This chapter uses a version of Make called GNU Make. It comes with MacOS and Linux; please see Section 1.3 for Windows installation instructions.

Keep Tracking with Version Control

We encourage you to use the Git workflow from Chapters 6 and 7 throughout the rest of this book, though we won’t continue to remind you.

9.1 Updating a Single File

To start automating our analysis, let’s create a file called Makefile in the root of our project and add the following:

# Regenerate results for "Moby Dick"
results/moby_dick.csv : data/moby_dick.txt
    python bin/countwords.py \
        data/moby_dick.txt > results/moby_dick.csv

As in the shell and many other programming languages, # indicates that the first line is a comment. The second and third lines form a build rule: the target of the rule is results/moby_dick.csv, its single prerequisite is the file data/moby_dick.txt, and the two are separated by a single colon :. There is no limit on the length of statement lines in Makefiles, but to aid readability we have used a backslash (\) character to split the lengthy third line in this example.

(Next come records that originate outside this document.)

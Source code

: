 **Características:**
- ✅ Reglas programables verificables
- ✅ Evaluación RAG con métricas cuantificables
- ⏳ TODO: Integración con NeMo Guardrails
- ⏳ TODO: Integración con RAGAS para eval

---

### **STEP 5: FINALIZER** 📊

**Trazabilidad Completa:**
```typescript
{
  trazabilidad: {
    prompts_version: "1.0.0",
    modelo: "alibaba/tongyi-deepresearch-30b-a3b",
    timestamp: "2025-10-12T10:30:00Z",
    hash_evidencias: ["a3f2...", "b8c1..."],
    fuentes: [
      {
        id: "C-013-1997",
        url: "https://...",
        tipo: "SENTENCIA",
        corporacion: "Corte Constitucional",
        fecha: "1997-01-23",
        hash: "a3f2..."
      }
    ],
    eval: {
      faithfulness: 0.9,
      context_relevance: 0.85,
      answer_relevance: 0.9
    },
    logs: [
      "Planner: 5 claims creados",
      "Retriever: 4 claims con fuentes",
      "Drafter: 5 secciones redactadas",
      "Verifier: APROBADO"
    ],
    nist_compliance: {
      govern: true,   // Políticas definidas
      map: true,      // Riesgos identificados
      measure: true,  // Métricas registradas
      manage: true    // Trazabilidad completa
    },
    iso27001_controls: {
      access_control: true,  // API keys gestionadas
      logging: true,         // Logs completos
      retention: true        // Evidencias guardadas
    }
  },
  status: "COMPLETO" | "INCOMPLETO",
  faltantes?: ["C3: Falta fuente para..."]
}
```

The target and prerequisite tell Make what depends on what. The line below them describes the recipe that will update the target if it is out of date. The recipe consists of one or more shell commands, each of which must be prefixed by a single tab character. Spaces cannot be used instead of tabs here, which can be confusing as they are interchangeable in most other programming languages. In the rule above, the recipe is “run bin/countwords.py on the raw data file and put the output in a CSV file in the results directory.”

To test our rule, run this command in the shell:

$ make

Make automatically looks for a file called Makefile, follows the rules it contains, and prints the commands that were executed. In this case it displays:

python bin/countwords.py \
  data/moby_dick.txt > results/moby_dick.csv

Indentation Errors

If a Makefile indents a rule with spaces rather than tabs, Make produces an error message like this:

Makefile:3: *** missing separator.  Stop.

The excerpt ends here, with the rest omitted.